Vixen Abigail Mac Gets Physical May 2026

By J.C. Adams, Senior Entertainment Correspondent

That changes with Vixen: Zero Cool , a high-octane thriller from director Lexi Alexander ( Green Street Hooligans , Punisher: War Zone ). The film, set to premiere at the Fantasia International Film Festival, casts Mac as a disgraced intelligence operative who uses her unique skill set—and her understanding of the dark web’s underground pleasure palaces—to hunt a human trafficker.

With Vixen: Zero Cool already generating buzz for a potential trilogy, Mac is already eyeing her next challenge: a stage combat role in an off-Broadway revival of The Night of the Iguana . vixen abigail mac gets physical

Mac’s physical transformation is startling. She has shed the ultra-curvy silhouette of her earlier work for a lean, vascular, “wolverine” build. Her body fat is reportedly below 12%. Her diet consists of six small meals a day, heavy on lean protein and leafy greens, with a strict “no sugar, no booze” policy.

“On day one, I asked her why she wanted to do this,” Reid recalled. “She said, ‘Because everyone thinks I’m glass. I want to show them I’m steel.’ By week two, she was outrunning the stunt coordinators. By month three, she was choreographing the fight scenes herself.” With Vixen: Zero Cool already generating buzz for

Alexander emphasized via Zoom. “Abigail wanted to do her own stunts. We have a sequence where she fights two men in a steam-filled sauna. It’s claustrophobic, it’s vicious, and it’s 100% her. She broke a stunt guy’s rib—accidentally, but still. The ‘Vixen’ has claws.”

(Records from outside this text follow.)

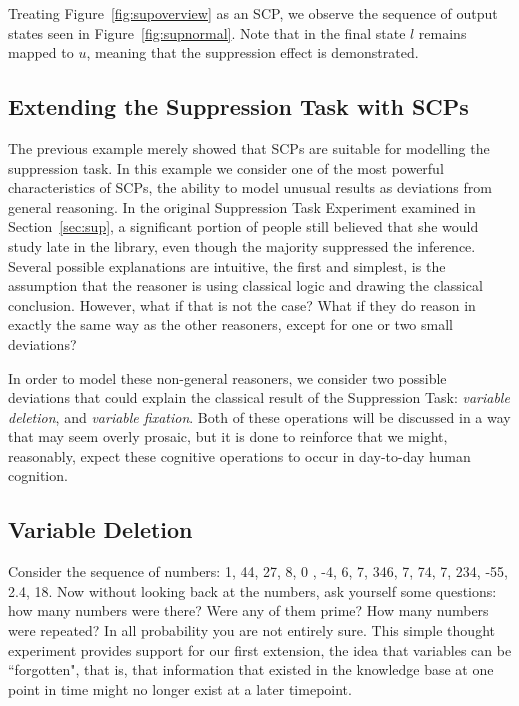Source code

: \documentclass[
11pt, %
english, %
singlespacing, %
headsepline, %
]{MastersDoctoralThesis} %
\begin{document}
Treating Figure~\ref{fig:supoverview} as an SCP, we observe the sequence of output states seen in Figure~\ref{fig:supnormal}. Note that in the final state $l$ remains mapped to $u$, meaning that the suppression effect is demonstrated.

\subsection{Extending the Suppression Task with SCPs}
The previous example merely showed that SCPs are suitable for modelling the suppression task. In this example we consider one of the most powerful characteristics of SCPs, the ability to model unusual results as deviations from general reasoning. In the original Suppression Task Experiment examined in Section~\ref{sec:sup}, a significant portion of people still believed that she would study late in the library, even though the majority suppressed the inference. Several possible explanations are intuitive, the first and simplest, is the assumption that the reasoner is using classical logic and drawing the classical conclusion. However, what if that is not the case? What if they do reason in exactly the same way as the other reasoners, except for one or two small deviations?

In order to model these non-general reasoners, we consider two possible deviations that could explain the classical result of the Suppression Task: \textit{variable deletion}, and\textit{ variable fixation}. Both of these operations will be discussed in a way that may seem overly prosaic, but it is done to reinforce that we might, reasonably, expect these cognitive operations to occur in day-to-day human cognition.

\subsection*{Variable Deletion} \label{ssec:variableDeletion}
Consider the sequence of numbers: 1, 44, 27, 8, 0 , -4, 6, 7, 346, 7, 74, 7, 234, -55, 2.4, 18. Now without looking back at the numbers, ask yourself some questions: how many numbers were there? Were any of them prime? How many numbers were repeated? In all probability you are not entirely sure. This simple thought experiment provides support for our first extension, the idea that variables can be ``forgotten", that is, that information that existed in the knowledge base at one point in time might no longer exist at a later timepoint. 
\end{document}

To prepare for the role, Mac underwent a six-month training regimen that would make a Navy SEAL wince. Her trainer, former MMA fighter Jasper “The Mauler” Reid, put her through a gauntlet of Krav Maga, tactical firearms training, and parkour. Her body fat is reportedly below 12%

“The hardest part wasn’t the push-ups,” Mac admitted, flexing a bicep that now features a new tattoo of a fox (the literal translation of ‘vixen’). “It was the mental shift. In my previous career, my physicality was about pleasure and invitation. Here, it’s about threat and violence. Learning to switch that energy was harder than any roundhouse kick.”

By J.C. Adams, Senior Entertainment Correspondent

That changes with Vixen: Zero Cool , a high-octane thriller from director Lexi Alexander ( Green Street Hooligans , Punisher: War Zone ). The film, set to premiere at the Fantasia International Film Festival, casts Mac as a disgraced intelligence operative who uses her unique skill set—and her understanding of the dark web’s underground pleasure palaces—to hunt a human trafficker.

With Vixen: Zero Cool already generating buzz for a potential trilogy, Mac is already eyeing her next challenge: a stage combat role in an off-Broadway revival of The Night of the Iguana .

Mac’s physical transformation is startling. She has shed the ultra-curvy silhouette of her earlier work for a lean, vascular, “wolverine” build. Her body fat is reportedly below 12%. Her diet consists of six small meals a day, heavy on lean protein and leafy greens, with a strict “no sugar, no booze” policy.

“On day one, I asked her why she wanted to do this,” Reid recalled. “She said, ‘Because everyone thinks I’m glass. I want to show them I’m steel.’ By week two, she was outrunning the stunt coordinators. By month three, she was choreographing the fight scenes herself.”

Alexander emphasized via Zoom. “Abigail wanted to do her own stunts. We have a sequence where she fights two men in a steam-filled sauna. It’s claustrophobic, it’s vicious, and it’s 100% her. She broke a stunt guy’s rib—accidentally, but still. The ‘Vixen’ has claws.”

To prepare for the role, Mac underwent a six-month training regimen that would make a Navy SEAL wince. Her trainer, former MMA fighter Jasper “The Mauler” Reid, put her through a gauntlet of Krav Maga, tactical firearms training, and parkour.

“The hardest part wasn’t the push-ups,” Mac admitted, flexing a bicep that now features a new tattoo of a fox (the literal translation of ‘vixen’). “It was the mental shift. In my previous career, my physicality was about pleasure and invitation. Here, it’s about threat and violence. Learning to switch that energy was harder than any roundhouse kick.”